Exercise inputs below:

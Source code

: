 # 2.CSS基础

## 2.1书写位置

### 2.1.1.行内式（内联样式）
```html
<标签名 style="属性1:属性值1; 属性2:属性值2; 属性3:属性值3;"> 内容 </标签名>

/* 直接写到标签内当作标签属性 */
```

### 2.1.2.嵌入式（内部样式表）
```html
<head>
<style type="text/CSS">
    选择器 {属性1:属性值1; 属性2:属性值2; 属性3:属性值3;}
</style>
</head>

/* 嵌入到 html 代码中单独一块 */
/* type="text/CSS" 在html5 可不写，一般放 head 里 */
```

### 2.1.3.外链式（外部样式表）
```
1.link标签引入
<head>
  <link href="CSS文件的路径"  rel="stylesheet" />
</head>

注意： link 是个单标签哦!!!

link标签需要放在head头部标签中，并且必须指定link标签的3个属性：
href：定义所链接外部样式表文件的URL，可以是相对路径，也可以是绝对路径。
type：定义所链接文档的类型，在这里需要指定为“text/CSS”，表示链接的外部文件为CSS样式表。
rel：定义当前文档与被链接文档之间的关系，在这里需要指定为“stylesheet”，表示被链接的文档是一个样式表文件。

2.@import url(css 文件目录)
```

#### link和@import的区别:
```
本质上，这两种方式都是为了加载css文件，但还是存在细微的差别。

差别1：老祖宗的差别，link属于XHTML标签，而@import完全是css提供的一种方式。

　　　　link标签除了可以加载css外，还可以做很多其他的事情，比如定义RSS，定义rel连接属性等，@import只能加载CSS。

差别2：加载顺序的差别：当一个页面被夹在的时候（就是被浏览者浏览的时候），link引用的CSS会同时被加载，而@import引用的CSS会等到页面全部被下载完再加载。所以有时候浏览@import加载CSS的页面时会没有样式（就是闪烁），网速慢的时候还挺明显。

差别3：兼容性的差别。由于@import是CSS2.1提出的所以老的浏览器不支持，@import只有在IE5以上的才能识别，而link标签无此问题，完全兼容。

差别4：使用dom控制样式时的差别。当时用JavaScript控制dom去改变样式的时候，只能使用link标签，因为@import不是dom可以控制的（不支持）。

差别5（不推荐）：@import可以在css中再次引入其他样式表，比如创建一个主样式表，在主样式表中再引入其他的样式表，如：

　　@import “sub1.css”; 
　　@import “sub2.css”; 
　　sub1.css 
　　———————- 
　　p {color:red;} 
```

End of Exercise inputs.

◆ Work task
In full and without alteration, transcribe the entries above.

◆ Answer to this exercise
Source code

: # 2.CSS基础

## 2.1书写位置

### 2.1.1.行内式（内联样式）
```html
<标签名 style="属性1:属性值1; 属性2:属性值2; 属性3:属性值3;"> 内容 </标签名>

/* 直接写到标签内当作标签属性 */
```

### 2.1.2.嵌入式（内部样式表）
```html
<head>
<style type="text/CSS">
    选择器 {属性1:属性值1; 属性2:属性值2; 属性3:属性值3;}
</style>
</head>

/* 嵌入到 html 代码中单独一块 */
/* type="text/CSS" 在html5 可不写，一般放 head 里 */
```

### 2.1.3.外链式（外部样式表）
```
1.link标签引入
<head>
  <link href="CSS文件的路径"  rel="stylesheet" />
</head>

注意： link 是个单标签哦!!!

link标签需要放在head头部标签中，并且必须指定link标签的3个属性：
href：定义所链接外部样式表文件的URL，可以是相对路径，也可以是绝对路径。
type：定义所链接文档的类型，在这里需要指定为“text/CSS”，表示链接的外部文件为CSS样式表。
rel：定义当前文档与被链接文档之间的关系，在这里需要指定为“stylesheet”，表示被链接的文档是一个样式表文件。

2.@import url(css 文件目录)
```

#### link和@import的区别:
```
本质上，这两种方式都是为了加载css文件，但还是存在细微的差别。

差别1：老祖宗的差别，link属于XHTML标签，而@import完全是css提供的一种方式。

　　　　link标签除了可以加载css外，还可以做很多其他的事情，比如定义RSS，定义rel连接属性等，@import只能加载CSS。

差别2：加载顺序的差别：当一个页面被夹在的时候（就是被浏览者浏览的时候），link引用的CSS会同时被加载，而@import引用的CSS会等到页面全部被下载完再加载。所以有时候浏览@import加载CSS的页面时会没有样式（就是闪烁），网速慢的时候还挺明显。

差别3：兼容性的差别。由于@import是CSS2.1提出的所以老的浏览器不支持，@import只有在IE5以上的才能识别，而link标签无此问题，完全兼容。

差别4：使用dom控制样式时的差别。当时用JavaScript控制dom去改变样式的时候，只能使用link标签，因为@import不是dom可以控制的（不支持）。

差别5（不推荐）：@import可以在css中再次引入其他样式表，比如创建一个主样式表，在主样式表中再引入其他的样式表，如：

　　@import “sub1.css”; 
　　@import “sub2.css”; 
　　sub1.css 
　　———————- 
　　p {color:red;} 
```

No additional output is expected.